Periodic Reporting for period 4 - INTESTINANOS (Intestinal Lipoidal Nanostructures - A Lipid Bridge to Increased Drug Delivery)
Berichtszeitraum: 2020-03-01 bis 2020-08-31
In project 2 we designed an assay that simultaneously assess the importance of digestion of lipid-based formulations on absorption of the formulated drug. We chose to work with Caco-2 cells, the gold standard for permeability assessment, as the absorption membrane in the assay developed. This enable detection of both passive and active transporters and their role in absorption of drugs, excipients (and digestion products thereof) as well as naturally available bile components. The chamber-based system has proven to be in vivo predictive of performance of lipid-based formulations, and has recently also shown to be useful for evaluation and head-to-head comparisons with other advanced formulation strategies. We have also showed that the designed method can be used together with cheaper artificial membranes instead of Caco-2. This is very useful for compounds where absorption is not expected to be influenced by active transporters. Through an ERC PoC grant we are also exploring the possibility to scale down the method and make it useful for automated assays.
In project 3, we designed a virtual intestine suitable for characterization of drug solubilization and formulation performance when exposed to the intestinal fluid, and the role of interindividual variability on these processes.
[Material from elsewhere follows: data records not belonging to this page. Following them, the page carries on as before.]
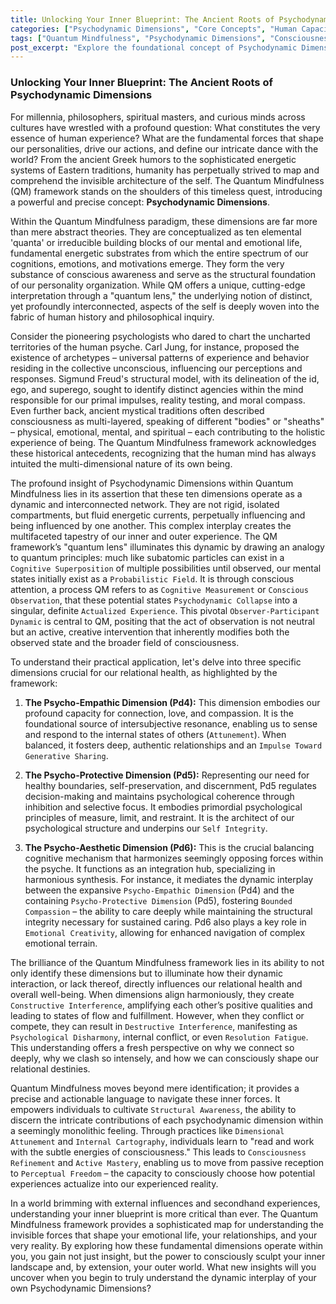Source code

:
 ```yaml
---
title: Unlocking Your Inner Blueprint: The Ancient Roots of Psychodynamic Dimensions
categories: ["Psychodynamic Dimensions", "Core Concepts", "Human Capacities"]
tags: ["Quantum Mindfulness", "Psychodynamic Dimensions", "Consciousness", "Inner Landscape", "Self-Understanding", "Relational Health", "Mindfulness", "Psychology", "Human Experience"]
post_excerpt: "Explore the foundational concept of Psychodynamic Dimensions within the Quantum Mindfulness framework. This article delves into how these ten energetic categories, rooted in ancient wisdom, dynamically shape our thoughts, emotions, and relationships, offering a powerful blueprint for self-understanding and conscious relational health."
---
```


### Unlocking Your Inner Blueprint: The Ancient Roots of Psychodynamic Dimensions

For millennia, philosophers, spiritual masters, and curious minds across cultures have wrestled with a profound question: What constitutes the very essence of human experience? What are the fundamental forces that shape our personalities, drive our actions, and define our intricate dance with the world? From the ancient Greek humors to the sophisticated energetic systems of Eastern traditions, humanity has perpetually strived to map and comprehend the invisible architecture of the self. The Quantum Mindfulness (QM) framework stands on the shoulders of this timeless quest, introducing a powerful and precise concept: **Psychodynamic Dimensions**.

Within the Quantum Mindfulness paradigm, these dimensions are far more than mere abstract theories. They are conceptualized as ten elemental 'quanta' or irreducible building blocks of our mental and emotional life, fundamental energetic substrates from which the entire spectrum of our cognitions, emotions, and motivations emerge. They form the very substance of conscious awareness and serve as the structural foundation of our personality organization. While QM offers a unique, cutting-edge interpretation through a "quantum lens," the underlying notion of distinct, yet profoundly interconnected, aspects of the self is deeply woven into the fabric of human history and philosophical inquiry.

Consider the pioneering psychologists who dared to chart the uncharted territories of the human psyche. Carl Jung, for instance, proposed the existence of archetypes – universal patterns of experience and behavior residing in the collective unconscious, influencing our perceptions and responses. Sigmund Freud's structural model, with its delineation of the id, ego, and superego, sought to identify distinct agencies within the mind responsible for our primal impulses, reality testing, and moral compass. Even further back, ancient mystical traditions often described consciousness as multi-layered, speaking of different "bodies" or "sheaths" – physical, emotional, mental, and spiritual – each contributing to the holistic experience of being. The Quantum Mindfulness framework acknowledges these historical antecedents, recognizing that the human mind has always intuited the multi-dimensional nature of its own being.

The profound insight of Psychodynamic Dimensions within Quantum Mindfulness lies in its assertion that these ten dimensions operate as a dynamic and interconnected network. They are not rigid, isolated compartments, but fluid energetic currents, perpetually influencing and being influenced by one another. This complex interplay creates the multifaceted tapestry of our inner and outer experience. The QM framework’s "quantum lens" illuminates this dynamic by drawing an analogy to quantum principles: much like subatomic particles can exist in a `Cognitive Superposition` of multiple possibilities until observed, our mental states initially exist as a `Probabilistic Field`. It is through conscious attention, a process QM refers to as `Cognitive Measurement` or `Conscious Observation`, that these potential states `Psychodynamic Collapse` into a singular, definite `Actualized Experience`. This pivotal `Observer-Participant Dynamic` is central to QM, positing that the act of observation is not neutral but an active, creative intervention that inherently modifies both the observed state and the broader field of consciousness.

To understand their practical application, let's delve into three specific dimensions crucial for our relational health, as highlighted by the framework:

1.  **The Psycho-Empathic Dimension (Pd4):** This dimension embodies our profound capacity for connection, love, and compassion. It is the foundational source of intersubjective resonance, enabling us to sense and respond to the internal states of others (`Attunement`). When balanced, it fosters deep, authentic relationships and an `Impulse Toward Generative Sharing`.

2.  **The Psycho-Protective Dimension (Pd5):** Representing our need for healthy boundaries, self-preservation, and discernment, Pd5 regulates decision-making and maintains psychological coherence through inhibition and selective focus. It embodies primordial psychological principles of measure, limit, and restraint. It is the architect of our psychological structure and underpins our `Self Integrity`.

3.  **The Psycho-Aesthetic Dimension (Pd6):** This is the crucial balancing cognitive mechanism that harmonizes seemingly opposing forces within the psyche. It functions as an integration hub, specializing in harmonious synthesis. For instance, it mediates the dynamic interplay between the expansive `Psycho-Empathic Dimension` (Pd4) and the containing `Psycho-Protective Dimension` (Pd5), fostering `Bounded Compassion` – the ability to care deeply while maintaining the structural integrity necessary for sustained caring. Pd6 also plays a key role in `Emotional Creativity`, allowing for enhanced navigation of complex emotional terrain.

The brilliance of the Quantum Mindfulness framework lies in its ability to not only identify these dimensions but to illuminate how their dynamic interaction, or lack thereof, directly influences our relational health and overall well-being. When dimensions align harmoniously, they create `Constructive Interference`, amplifying each other’s positive qualities and leading to states of flow and fulfillment. However, when they conflict or compete, they can result in `Destructive Interference`, manifesting as `Psychological Disharmony`, internal conflict, or even `Resolution Fatigue`. This understanding offers a fresh perspective on why we connect so deeply, why we clash so intensely, and how we can consciously shape our relational destinies.

Quantum Mindfulness moves beyond mere identification; it provides a precise and actionable language to navigate these inner forces. It empowers individuals to cultivate `Structural Awareness`, the ability to discern the intricate contributions of each psychodynamic dimension within a seemingly monolithic feeling. Through practices like `Dimensional Attunement` and `Internal Cartography`, individuals learn to "read and work with the subtle energies of consciousness." This leads to `Consciousness Refinement` and `Active Mastery`, enabling us to move from passive reception to `Perceptual Freedom` – the capacity to consciously choose how potential experiences actualize into our experienced reality.

In a world brimming with external influences and secondhand experiences, understanding your inner blueprint is more critical than ever. The Quantum Mindfulness framework provides a sophisticated map for understanding the invisible forces that shape your emotional life, your relationships, and your very reality. By exploring how these fundamental dimensions operate within you, you gain not just insight, but the power to consciously sculpt your inner landscape and, by extension, your outer world. What new insights will you uncover when you begin to truly understand the dynamic interplay of your own Psychodynamic Dimensions?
Here, the data generated in project 1 was fed into the simulations to base the virtual intestine on real data. We have designed the virtual intestine to enable studies of the fasted and fed state. MD simulation is the backbone. To allow us to produce simulations with a relative high speed, allowing the use of the virtual intestine for future screening projects, we decided to use the coarse grain methodology. This has a lower resolution than the all atom methodology, but allow us to study processes for a longer time and/or to study larger systems; all crucial for the study of the dynamics of the intestinal fluid. Till date the virtual intestine has been used to study partitioning, solubilization of drugs and excipients, interactions with degradation products and the role of intestinal bile micelles as drug shuttles to the intestinal membrane. However, the virtual intestine is highly useful to understand food and nutrients, or other settings where colloidal rearrangements are of interest.
INTESTINANOS has delivered over expectations based on the very ambitious research program rolled out. Till date 24 scientific papers have been published, and data have been presented at 50 conferences through oral presentations, several of which being keynotes. In addition to this, a much higher number of posters and webinars have been provided by the PI and enrolled young researchers. The results achieved are also the basis for several new applications for funding, including those submitted by tenure track assistant professors in my group. Till date, the ENA and the virtual intestine have played key roles in research projects included in the Swedish Drug Delivery Center, a competence center where Uppsala University collaborates with 15 industrial partners and for which the PI is the director. Further, the experimental and computational platforms make up the foundation for research projects supported by the Swedish Research Council and NordForsk.